Monday, March 13, 2017

Avos 5:3

בס׳ד
אבות ה:ג
Ten are the tests imposed upon Avraham Avinu (may he be blessed),
And he withstood them all.
This teaches us how beloved was Avraham Avinu (may he be blessed).
עֲשָׂרָה נִסְיוֹנוֹת נִתְנַסָּה אַבְרָהָם אָבִינוּ עָלָיו הַשָּׁלוֹם
וְעָמַד בְּכֻלָּם,
לְהוֹדִיעַ כַּמָּה חִבָּתוֹ שֶׁל אַבְרָהָם אָבִינוּ עָלָיו הַשָּׁלוֹם:
        There is a lot of dispute about exactly which tests the mishnah has in mind.  Each version of Avos d’Rabbi Noson, for example, offers a slightly different list of tests (A, 33; B, 36).  Rashi and Rambam also have different opinions, with such giants as Rabbi Ovadiah of Bertinura and the Vilna Gaon following Rashi. The main issue, it seems, is whether to count those tests which are known only from midrash, such as the way Avraham Avinu was tested in Ur Kasdim as Nimrod threw him into a fiery furnace (Bavli Pesahim 118a and, further, Pirkei d’Rabbi Eliezer.
        If we follow Rambam’s method of listing only the tests mentioned in the Written Torah, they include the following events:
  1. 1.   The command to leave Haran (Bereshis 12:1)
  2. 2.   The famine in Eretz Yisroel (12:10)
  3. 3.   Sarah’s sojourn in Pharoah’s court (12:15)
  4. 4.   The battle of the four kings (14:15)
  5. 5.   The marriage to Hagar (16:2)
  6. 6.   His self-circumcision (17:10)
  7. 7.   Sarah’s sojourn in Avimelekh’s court (20:2)
  8. 8.   The punishment of Hagar (21:10)

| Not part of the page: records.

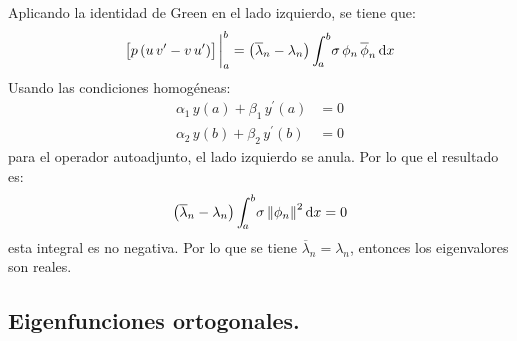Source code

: \documentclass[12pt]{article}
\newcommand{\ptilde}[1]{\ensuremath{{#1}^{\prime}}}
\newcommand{\pderivada}[1]{\ensuremath{{#1}^{\prime}}}
\def\scaleint#1{\vcenter{\hbox{\scaleto[3ex]{\displaystyle\int}{#1}}}}
\def\bs{\mkern-12mu}
\numberwithin{equation}{section}
\begin{document}
Aplicando la identidad de Green en el lado izquierdo, se tiene que:
\begin{align*}
\big[ p \, (u \, \pderivada{v} - v \, \pderivada{u}) \big]\eval_{a}^{b} = \big( \overline{\lambda}_{n} - \lambda_{n} \big) \, \scaleint{5ex}_{\bs a}^{b} \sigma \, \phi_{n} \, \overline{\phi}_{n} \dd{x}
\end{align*}
Usando las condiciones homogéneas:
\begin{align*}
\alpha_{1} \, y (a) + \beta_{1} \, \ptilde{y} (a) &= 0 \\[0.5em]
\alpha_{2} \, y (b) + \beta_{2} \, \ptilde{y} (b) &= 0
\end{align*}
para el operador autoadjunto, el lado izquierdo se anula. Por lo que el resultado es:
\begin{align*}
\big( \overline{\lambda}_{n} - \lambda_{n} \big) \, \scaleint{5ex}_{\bs a}^{b} \sigma \, \norm{\phi_{n}}^{2} \dd{x} = 0
\end{align*}
esta integral es no negativa. Por lo que se tiene $\overline{\lambda}_{n} = \lambda_{n}$, entonces los eigenvalores son reales.

\subsection{Eigenfunciones ortogonales.}
\end{document}
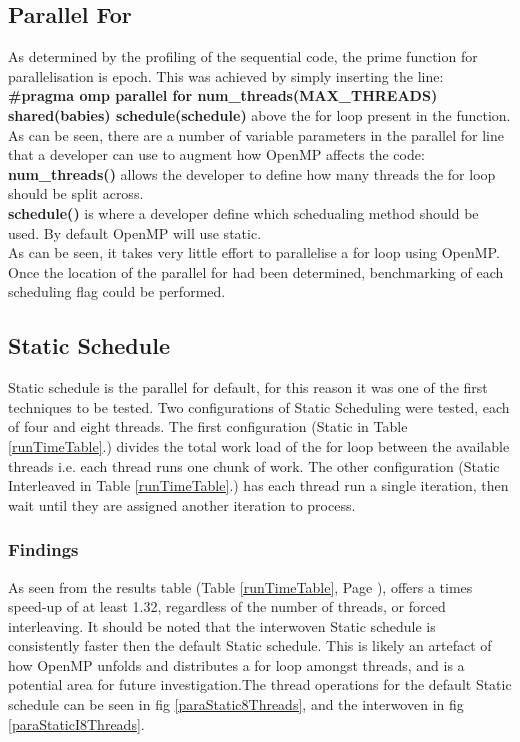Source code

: \documentclass[journal,transmag]{IEEEtran}
\begin{document}
		\subsection{Parallel For}
			As determined by the profiling of the sequential code, the prime function for parallelisation is epoch. This was achieved by simply inserting the line: 
			\textbf{\#pragma omp parallel for num\_threads(MAX\_THREADS) shared(babies) schedule(schedule)}
			above the for loop present in the function. As can be seen, there are a number of variable parameters in the parallel for line that a developer can use to augment how OpenMP affects the code: \\
			\textbf{num\_threads()} allows the developer to define how many threads the for loop should be split across.\\
			\textbf{schedule()} is where a developer define which schedualing method should be used. By default OpenMP will use static.\\
			As can be seen, it takes very little effort to parallelise a for loop using OpenMP. Once the location of the parallel for had been determined, benchmarking of each scheduling flag could be performed. 
			
	\subsection{Static Schedule}
		Static schedule is the parallel for default, for this reason it was one of the first techniques to be tested. Two configurations of Static Scheduling were tested, each of four and eight threads. The first configuration (Static in Table \ref{runTimeTable}.) divides the total work load of the for loop between the available threads i.e. each thread runs one chunk of work. The other configuration (Static Interleaved in Table \ref{runTimeTable}.) has each thread run a single iteration, then wait until they are assigned another iteration to process.
		\subsubsection{Findings}
			As seen from the results table (Table \ref{runTimeTable}, Page \pageref{runTimeTable}), offers a times speed-up of at least 1.32, regardless of the number of threads, or forced interleaving.
			It should be noted that the interwoven Static schedule is consistently faster then the default Static schedule. This is likely an artefact of how OpenMP unfolds and distributes a for loop amongst threads, and is a potential area for future investigation.The thread operations for the default Static schedule can be seen in fig \ref{paraStatic8Threads}, and the interwoven in fig \ref{paraStaticI8Threads}.
\end{document}
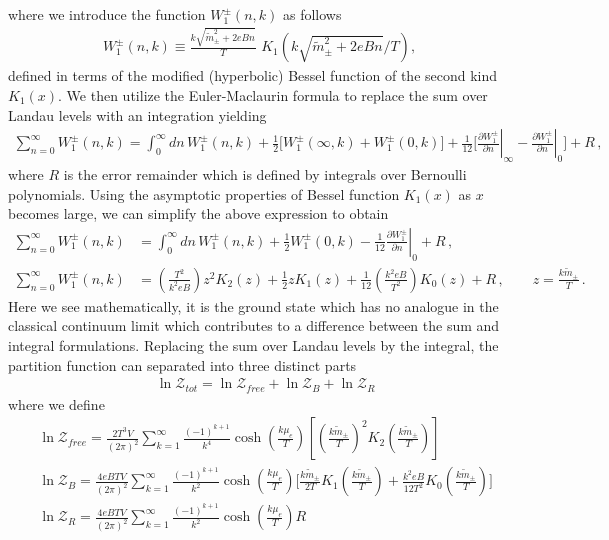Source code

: \documentclass[Universe,article,submit,moreauthors,pdftex]{Definitions/mdpi}
\begin{document}
where we introduce the function $W^\pm_1(n,k)$ as follows
\begin{align}
W^\pm_1(n,k)\equiv\frac{k\sqrt{\tilde{m}^2_\pm+2eBn}}{T}\,\,K_1\!\!\left({k\sqrt{\tilde{m}^2_\pm+2eBn}}/{T}\right),
\end{align}
defined in terms of the modified (hyperbolic) Bessel function of the second kind $K_{1}(x)$. We then utilize the Euler-Maclaurin formula to replace the sum over Landau levels with an integration yielding
\begin{align}
\sum^{\infty}_{n=0}W^\pm_1(n,k)=\int^\infty_0\!\!dn\,W^\pm_1(n,k)+\frac{1}{2}\bigg[W^\pm_1(\infty,k)+W^\pm_1(0,k)\bigg]+\frac{1}{12}\bigg[\left.\frac{\partial W^\pm_1}{\partial n}\right|_{\infty}-\left.\frac{\partial W^\pm_1}{\partial n}\right|_{0}\bigg]+R\,,
\end{align}
where $R$ is the error remainder which is defined by integrals over Bernoulli polynomials. Using the asymptotic properties of Bessel function $K_{1}(x)$ as $x$ becomes large, we can simplify the above expression to obtain
\begin{align}
\label{Winitial}\sum^{\infty}_{n=0}W^\pm_1(n,k)&=\int^\infty_0\!\!dn\,W^\pm_1(n,k)+\frac{1}{2}W^\pm_1(0,k)-\frac{1}{12}\left.\frac{\partial W^\pm_1}{\partial n}\right|_{0}+R\,,\\
\label{WReplacement}\sum^{\infty}_{n=0}W^\pm_1(n,k)&=\left(\frac{T^2}{k^2eB}\right)z^{2}K_{2}(z)+\frac{1}{2}zK_{1}(z)+\frac{1}{12}\left(\frac{k^2eB}{T^2}\right)K_{0}(z)+R\,,\qquad z = \frac{k\tilde{m}_{\pm}}{T}\,.
\end{align}
Here we see mathematically, it is the ground state which has no analogue in the classical continuum limit which contributes to a difference between the sum and integral formulations. Replacing the sum over Landau levels by the integral, the partition function can separated into three distinct parts
\begin{align}
&\ln\mathcal{Z}_{tot}=\ln\mathcal{Z}_{free}+\ln\mathcal{Z}_B+\ln\mathcal{Z}_R
\end{align}
where we define 
\begin{align}
&\ln\mathcal{Z}_{free}=\frac{2T^3V}{(2\pi)^2}\sum^{\infty}_{k=1}\frac{(-1)^{k+1}}{k^4}\cosh{\left(\frac{k\mu_{e}}{T}\right)}\left[\left(\frac{k\tilde{m}_\pm}{T}\right)^2K_2\left(\frac{k\tilde{m}_\pm}{T}\right)\right]\\
&\ln\mathcal{Z}_B=\frac{4eBTV}{(2\pi)^2}\sum^{\infty}_{k=1}\frac{(-1)^{k+1}}{k^2}\cosh{\left(\frac{k\mu_{e}}{T}\right)}\bigg[\frac{k\tilde{m}_\pm}{2T}K_1\left(\frac{k\tilde m_\pm}{T}\right)+\frac{k^2eB}{12T^2}K_0\left(\frac{k\tilde m_\pm}{T}\right)\bigg]\\
&\ln\mathcal{Z}_R=\frac{4eBTV}{(2\pi)^2}\sum^{\infty}_{k=1}\frac{(-1)^{k+1}}{k^2}\cosh{\left(\frac{k\mu_e}{T}\right)}R
\end{align}
\end{document}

  9. 9.   The exile of Yishmael (21:11)
  10. 10. The binding of Yitzhak (22:1)
        But even here there is a problem, for Rabbi Ovadiah includes one test known from the Written Torah that Rambam omits: Abraham’s terror at being shown a vision of Israel’s enslavement in Egypt (Bereshis 15:13).
        We will probably have to agree to live with a little fuzziness about exactly which tests the mishnah has in mind.  But there’s yet another problem to face.  In what sense can we believe that Avraham Avinu “withstood” the tests of sending Sarah into the palaces of Pharoah and of Avimelekh?  He feared for his life and sent his wife as a peace offering?  Rashi and others explain that Avraham Avinu, despite his sufferings, “never questioned Divine justice”.  Perhaps so - but in this case it seems Sarah suffered quite a bit more than did her husband.
        Listen to what Ramban has to say about this in his comment to Bereshis 21:10: “Be absolutely clear that Avraham Avinu committed an enormous inadvertent sin in imposing this stumbling block of iniquity upon his righteous wife out of fear for his own life.  He should have trusted HaShem to save him. his wife, and all they had, for God has the power to save!…And because of this sin, the punishment of exile to Egypt was imposed upon his descendants…”. Ramban doesn’t seem to think that Avraham Avinu passed this test with particular distinction.
        Maybe a solution to this puzzle comes in the conclusion of the mishnah: the tests show that Avraham Avinu was loved by HaShem in a unique way.  Might we say that this unique love was a Divine response to a particular quality of Avraham Avinu?  That is, Avraham may have abandoned trust in HaShem in a moment of weakness.  He may have done some despicable things, not once but even twice.  But he never lost faith either in his own ability to do teshuvah, or in HaShem’s ability to respond with love and reconciliation.  He was flawed.  He had moments of great trust, but also moments of doubt and despair in which he acted foolishly and even immorally.  But he also knew he could, in all his brokenness, stand before HaShem and confess his fault and be restored to wholeness.  That’s the test that each of us faces every day.  Not to be perfect, but to continue to approach HaShem in all our imperfection.  Maybe this is why Avraham Avinu passed even those tests he failed!